• Task directions:
Which lines of the entries below include "from"? List them all.

Saved entries
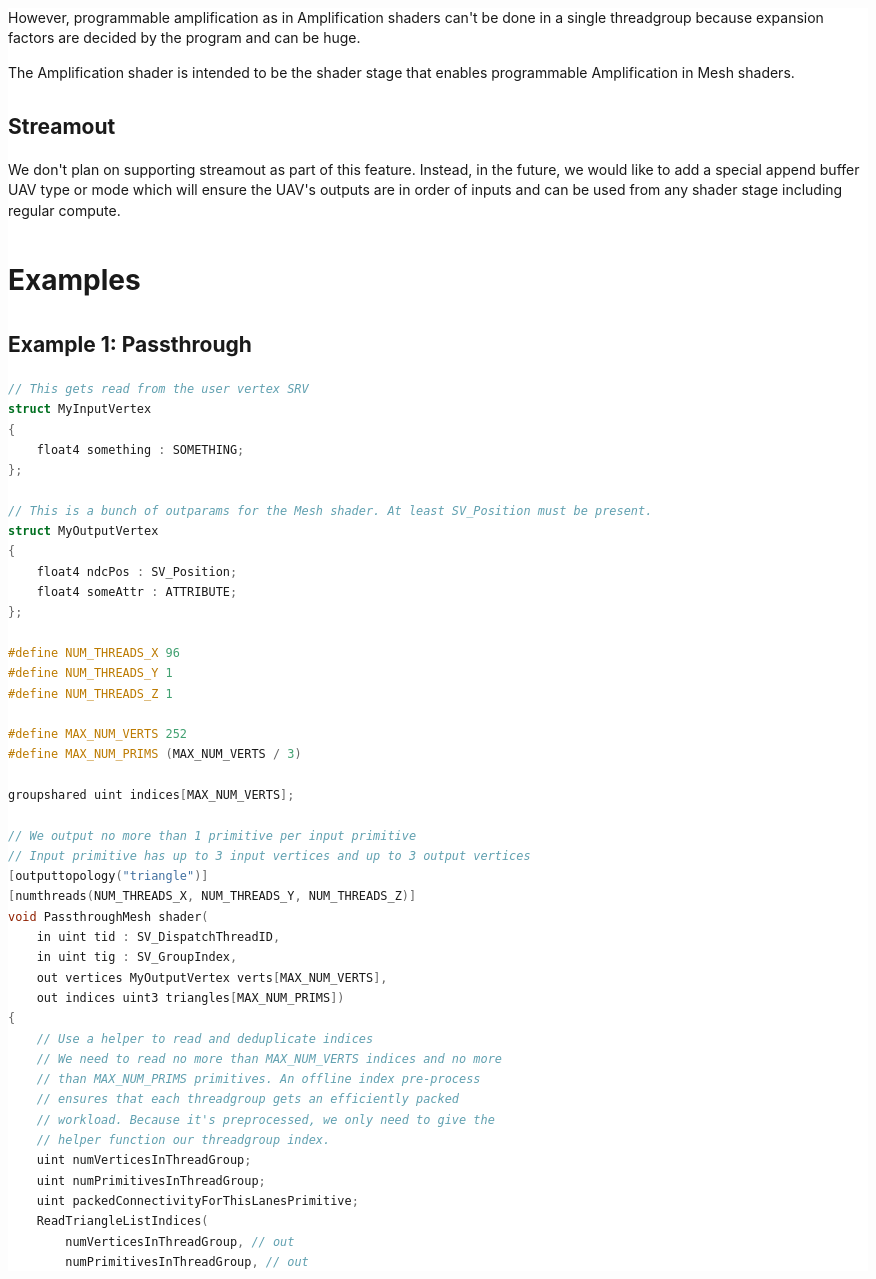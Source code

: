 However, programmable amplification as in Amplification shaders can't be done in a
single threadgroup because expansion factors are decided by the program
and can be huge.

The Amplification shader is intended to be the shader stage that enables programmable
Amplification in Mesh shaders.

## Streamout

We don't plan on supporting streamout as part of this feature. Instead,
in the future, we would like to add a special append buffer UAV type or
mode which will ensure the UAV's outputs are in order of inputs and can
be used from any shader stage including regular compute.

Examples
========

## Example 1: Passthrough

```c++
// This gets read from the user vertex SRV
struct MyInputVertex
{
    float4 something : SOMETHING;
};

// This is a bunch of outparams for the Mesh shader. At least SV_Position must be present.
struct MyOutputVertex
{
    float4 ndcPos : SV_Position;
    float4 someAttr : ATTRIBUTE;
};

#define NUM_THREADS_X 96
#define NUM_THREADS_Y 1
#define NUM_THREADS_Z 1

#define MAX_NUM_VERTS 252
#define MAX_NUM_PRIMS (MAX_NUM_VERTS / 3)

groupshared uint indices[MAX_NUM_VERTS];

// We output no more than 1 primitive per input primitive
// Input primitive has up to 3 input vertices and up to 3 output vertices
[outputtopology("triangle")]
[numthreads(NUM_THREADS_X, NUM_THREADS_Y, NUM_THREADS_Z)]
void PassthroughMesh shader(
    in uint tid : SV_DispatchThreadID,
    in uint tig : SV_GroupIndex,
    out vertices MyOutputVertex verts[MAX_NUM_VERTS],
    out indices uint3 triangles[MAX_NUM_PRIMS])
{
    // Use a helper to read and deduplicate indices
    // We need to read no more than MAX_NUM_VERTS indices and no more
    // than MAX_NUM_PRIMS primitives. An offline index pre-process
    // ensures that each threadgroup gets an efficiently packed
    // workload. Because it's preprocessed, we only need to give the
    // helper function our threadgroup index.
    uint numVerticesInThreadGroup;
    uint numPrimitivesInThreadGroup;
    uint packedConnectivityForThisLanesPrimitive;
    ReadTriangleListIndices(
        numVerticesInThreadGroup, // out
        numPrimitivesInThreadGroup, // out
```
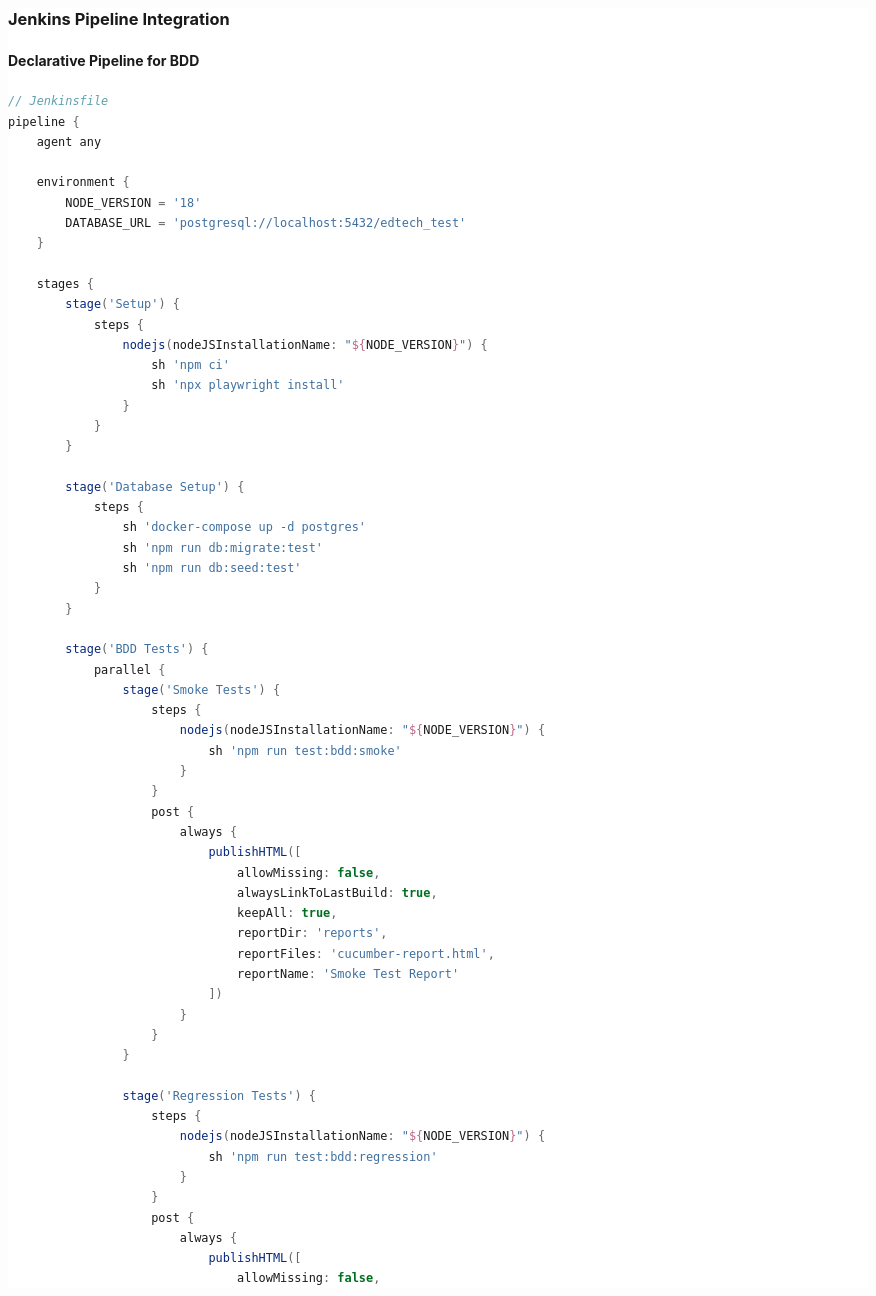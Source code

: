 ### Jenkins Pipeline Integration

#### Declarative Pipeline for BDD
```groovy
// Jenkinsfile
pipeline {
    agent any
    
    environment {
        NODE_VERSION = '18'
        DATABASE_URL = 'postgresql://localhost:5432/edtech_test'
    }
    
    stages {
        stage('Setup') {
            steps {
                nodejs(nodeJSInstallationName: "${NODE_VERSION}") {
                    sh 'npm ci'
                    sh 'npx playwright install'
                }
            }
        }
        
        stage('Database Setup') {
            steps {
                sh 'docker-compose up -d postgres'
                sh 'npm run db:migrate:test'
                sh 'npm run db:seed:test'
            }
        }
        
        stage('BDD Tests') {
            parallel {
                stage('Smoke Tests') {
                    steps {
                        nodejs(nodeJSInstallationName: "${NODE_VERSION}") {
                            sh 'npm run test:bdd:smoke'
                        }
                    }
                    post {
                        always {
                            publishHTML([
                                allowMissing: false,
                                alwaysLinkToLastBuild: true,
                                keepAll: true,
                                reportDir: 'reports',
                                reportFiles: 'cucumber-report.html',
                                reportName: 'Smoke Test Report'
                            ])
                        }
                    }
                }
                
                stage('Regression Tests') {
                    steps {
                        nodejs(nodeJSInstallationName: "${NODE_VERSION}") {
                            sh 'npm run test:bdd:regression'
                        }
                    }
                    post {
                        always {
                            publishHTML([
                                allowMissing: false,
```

• Answer to the problem:
be used from any shader stage including regular compute.
// This gets read from the user vertex SRV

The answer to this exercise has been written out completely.